Novel metastasis-associated markers are identified using quantitative proteomic analysis. One project focuses on identifying novel cell surface proteins that are expressed differently on metastasizing compared to non-metastasizing breast cancer cells. These proteins may influence the ability of breast cancer cells to metastasize and could have utility as therapeutic targets. Proteins are identified by membrane purification, labeling and quantitative mass spectrometry analysis. A large panel of candidate proteins have been identified and the clinical relevance of these cell surface markers is evaluated using large panels of tissue biopsies from breast cancer patients with well-characterized medical histories and follow-up. In other studies surface markers associated with breast cancer stem cells are identified, as there is a paucity of such markers. Finally, we are studying posttranslational modifications, such as phosphorylations and glycosylations, to identify altered expression between metastasizing vs. non-metastasizing cells and in breast cancer cells that exhibit resistance to endocrine treatment.
Discovery and targeted characterization of mitochondrial phosphoproteins are used to stydy the pathogenesis of insulin resistance in skeletal muscle and adipose tissue of patients with type 2 diabetes using mass spectrometry based quantitative phosphoproteomics. Mass spectrometry based characterization of skeletal muscle proteome, mitoproteome, phosphoproteome, and phosphotyrosine proteome, and quantitative studies in individuals with insulin resistance.

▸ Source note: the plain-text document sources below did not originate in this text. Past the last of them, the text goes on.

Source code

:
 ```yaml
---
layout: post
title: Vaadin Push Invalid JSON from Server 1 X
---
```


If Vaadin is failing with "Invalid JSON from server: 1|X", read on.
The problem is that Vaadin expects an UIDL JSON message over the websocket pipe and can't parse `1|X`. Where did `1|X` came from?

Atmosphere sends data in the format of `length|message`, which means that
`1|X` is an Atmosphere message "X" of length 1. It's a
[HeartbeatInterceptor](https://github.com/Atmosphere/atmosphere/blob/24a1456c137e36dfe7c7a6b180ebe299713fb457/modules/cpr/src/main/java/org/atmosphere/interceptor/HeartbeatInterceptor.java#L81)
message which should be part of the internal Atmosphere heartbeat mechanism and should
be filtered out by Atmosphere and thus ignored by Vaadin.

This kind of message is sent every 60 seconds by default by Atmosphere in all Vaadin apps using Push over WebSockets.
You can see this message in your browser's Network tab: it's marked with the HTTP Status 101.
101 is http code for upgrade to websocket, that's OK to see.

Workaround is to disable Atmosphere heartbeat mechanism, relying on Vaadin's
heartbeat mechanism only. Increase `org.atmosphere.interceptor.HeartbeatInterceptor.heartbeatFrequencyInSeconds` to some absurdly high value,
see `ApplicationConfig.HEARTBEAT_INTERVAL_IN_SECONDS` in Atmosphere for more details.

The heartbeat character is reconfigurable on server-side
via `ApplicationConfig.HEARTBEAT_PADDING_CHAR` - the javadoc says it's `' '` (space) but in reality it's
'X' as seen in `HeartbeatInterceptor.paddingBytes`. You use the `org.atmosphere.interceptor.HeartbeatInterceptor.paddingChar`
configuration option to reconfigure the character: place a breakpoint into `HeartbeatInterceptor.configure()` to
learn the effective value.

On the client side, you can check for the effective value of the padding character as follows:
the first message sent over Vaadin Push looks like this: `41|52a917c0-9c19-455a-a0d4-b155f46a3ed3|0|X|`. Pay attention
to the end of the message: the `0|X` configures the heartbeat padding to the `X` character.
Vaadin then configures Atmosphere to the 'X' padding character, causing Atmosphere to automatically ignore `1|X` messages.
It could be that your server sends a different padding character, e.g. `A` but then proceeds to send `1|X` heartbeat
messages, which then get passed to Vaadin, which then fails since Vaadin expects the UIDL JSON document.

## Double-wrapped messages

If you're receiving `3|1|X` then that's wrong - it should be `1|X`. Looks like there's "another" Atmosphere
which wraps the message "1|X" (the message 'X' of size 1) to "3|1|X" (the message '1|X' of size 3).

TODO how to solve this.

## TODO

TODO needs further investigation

Our projects are aimed at determining quantitative and qualitative changes in the proteinaceous components of arterial tissue in different disease situations. We use material from a large biobank, which contains human arterial tissue removed at different operations at Odense University Hospital. The primary focus is on alterations in the arterial proteome in relation to diabetes, gender, smoking and uremia. Knowledge about protein changes in the arterial proteome in relation to specific risk factors, will improve our basic understanding of arterial diseases and point out new treatment targets.
Different diseases are associated with specific changes in the plasma or urine proteome. Using a MS-based approach, we are searching to identify such specific alterations in the protein content, to identify new markers for clinical important conditions. Our interest is mainly cardiovascular diseases.